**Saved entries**
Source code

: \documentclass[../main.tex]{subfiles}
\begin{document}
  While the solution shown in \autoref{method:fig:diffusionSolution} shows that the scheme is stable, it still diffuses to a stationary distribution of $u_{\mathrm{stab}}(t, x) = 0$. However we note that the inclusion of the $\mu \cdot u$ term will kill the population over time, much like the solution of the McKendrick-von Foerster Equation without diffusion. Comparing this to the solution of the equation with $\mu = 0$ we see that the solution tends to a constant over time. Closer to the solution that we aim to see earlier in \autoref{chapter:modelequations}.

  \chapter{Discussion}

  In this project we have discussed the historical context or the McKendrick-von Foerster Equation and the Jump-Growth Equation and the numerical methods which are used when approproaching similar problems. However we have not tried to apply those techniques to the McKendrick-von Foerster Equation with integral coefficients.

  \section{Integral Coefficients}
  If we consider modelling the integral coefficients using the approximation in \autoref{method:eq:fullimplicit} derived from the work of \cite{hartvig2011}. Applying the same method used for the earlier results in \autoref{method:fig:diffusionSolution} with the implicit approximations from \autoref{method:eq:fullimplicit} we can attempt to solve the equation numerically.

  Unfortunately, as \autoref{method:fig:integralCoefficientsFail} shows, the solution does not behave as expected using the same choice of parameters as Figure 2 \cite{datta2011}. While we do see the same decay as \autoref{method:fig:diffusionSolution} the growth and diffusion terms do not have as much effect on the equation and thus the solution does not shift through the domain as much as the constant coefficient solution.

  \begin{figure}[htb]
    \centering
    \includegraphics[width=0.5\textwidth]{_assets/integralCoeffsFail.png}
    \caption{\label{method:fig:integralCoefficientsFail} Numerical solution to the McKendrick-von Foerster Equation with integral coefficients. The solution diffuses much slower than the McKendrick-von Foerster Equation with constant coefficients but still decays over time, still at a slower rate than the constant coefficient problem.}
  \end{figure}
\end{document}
* * *
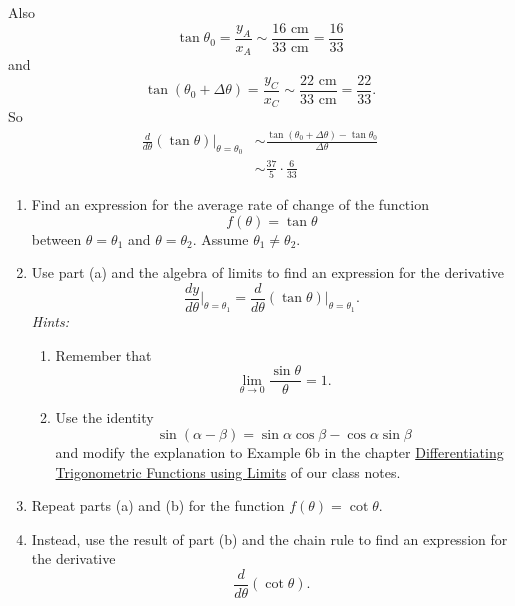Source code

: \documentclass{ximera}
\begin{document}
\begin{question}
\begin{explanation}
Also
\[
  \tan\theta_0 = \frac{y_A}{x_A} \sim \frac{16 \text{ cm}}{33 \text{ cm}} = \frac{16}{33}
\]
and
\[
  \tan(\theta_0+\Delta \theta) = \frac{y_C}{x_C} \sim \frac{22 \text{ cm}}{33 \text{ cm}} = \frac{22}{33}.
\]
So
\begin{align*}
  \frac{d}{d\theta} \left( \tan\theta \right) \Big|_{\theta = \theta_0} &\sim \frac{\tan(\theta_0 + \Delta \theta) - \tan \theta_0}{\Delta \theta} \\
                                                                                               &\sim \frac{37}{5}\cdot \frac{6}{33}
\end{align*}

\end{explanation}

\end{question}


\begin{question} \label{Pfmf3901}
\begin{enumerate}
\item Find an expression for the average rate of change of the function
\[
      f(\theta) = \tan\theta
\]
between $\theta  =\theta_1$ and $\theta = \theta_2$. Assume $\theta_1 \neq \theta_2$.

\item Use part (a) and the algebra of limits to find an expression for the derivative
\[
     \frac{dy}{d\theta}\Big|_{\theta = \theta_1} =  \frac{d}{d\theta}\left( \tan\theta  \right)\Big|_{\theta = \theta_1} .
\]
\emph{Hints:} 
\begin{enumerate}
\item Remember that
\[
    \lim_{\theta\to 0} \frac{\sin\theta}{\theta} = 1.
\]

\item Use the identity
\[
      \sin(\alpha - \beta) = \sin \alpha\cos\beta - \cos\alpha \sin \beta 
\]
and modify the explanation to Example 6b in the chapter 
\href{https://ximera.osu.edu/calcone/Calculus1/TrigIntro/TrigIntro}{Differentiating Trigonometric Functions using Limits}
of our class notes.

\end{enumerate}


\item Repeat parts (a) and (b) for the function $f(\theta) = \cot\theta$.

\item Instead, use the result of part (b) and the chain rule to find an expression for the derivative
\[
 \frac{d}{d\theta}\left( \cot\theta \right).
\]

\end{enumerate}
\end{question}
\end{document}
==
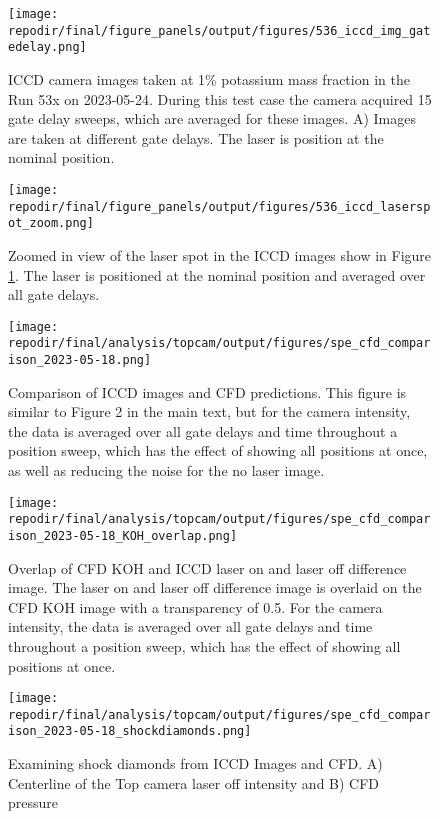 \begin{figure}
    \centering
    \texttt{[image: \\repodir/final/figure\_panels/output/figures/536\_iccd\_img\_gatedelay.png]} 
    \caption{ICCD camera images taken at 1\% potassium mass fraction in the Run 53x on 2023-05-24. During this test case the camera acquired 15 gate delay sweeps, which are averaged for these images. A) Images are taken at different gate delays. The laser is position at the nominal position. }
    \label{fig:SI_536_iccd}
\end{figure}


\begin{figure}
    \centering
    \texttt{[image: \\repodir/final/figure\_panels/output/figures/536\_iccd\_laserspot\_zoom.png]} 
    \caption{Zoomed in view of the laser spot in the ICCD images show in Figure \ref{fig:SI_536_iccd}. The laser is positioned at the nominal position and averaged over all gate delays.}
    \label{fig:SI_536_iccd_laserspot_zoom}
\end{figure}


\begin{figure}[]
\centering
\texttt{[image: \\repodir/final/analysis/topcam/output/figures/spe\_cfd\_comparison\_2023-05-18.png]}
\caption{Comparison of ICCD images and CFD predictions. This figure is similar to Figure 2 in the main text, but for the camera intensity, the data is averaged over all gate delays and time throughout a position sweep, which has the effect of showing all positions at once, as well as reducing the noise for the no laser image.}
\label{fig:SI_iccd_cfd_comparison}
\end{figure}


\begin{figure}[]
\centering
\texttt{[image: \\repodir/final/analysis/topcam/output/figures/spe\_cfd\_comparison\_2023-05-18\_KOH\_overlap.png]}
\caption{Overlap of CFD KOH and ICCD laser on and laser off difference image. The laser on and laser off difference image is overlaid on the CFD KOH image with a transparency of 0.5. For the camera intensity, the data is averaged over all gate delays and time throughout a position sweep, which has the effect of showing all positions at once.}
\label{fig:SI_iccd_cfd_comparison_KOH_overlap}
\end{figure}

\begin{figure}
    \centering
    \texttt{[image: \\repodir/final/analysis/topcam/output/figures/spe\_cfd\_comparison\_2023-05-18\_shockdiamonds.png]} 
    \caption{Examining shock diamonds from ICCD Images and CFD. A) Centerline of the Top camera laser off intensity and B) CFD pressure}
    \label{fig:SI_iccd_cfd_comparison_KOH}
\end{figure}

**What is being asked**
Your reply should be one number, the count of lines in the data that include the word "left".

**Task solution**
3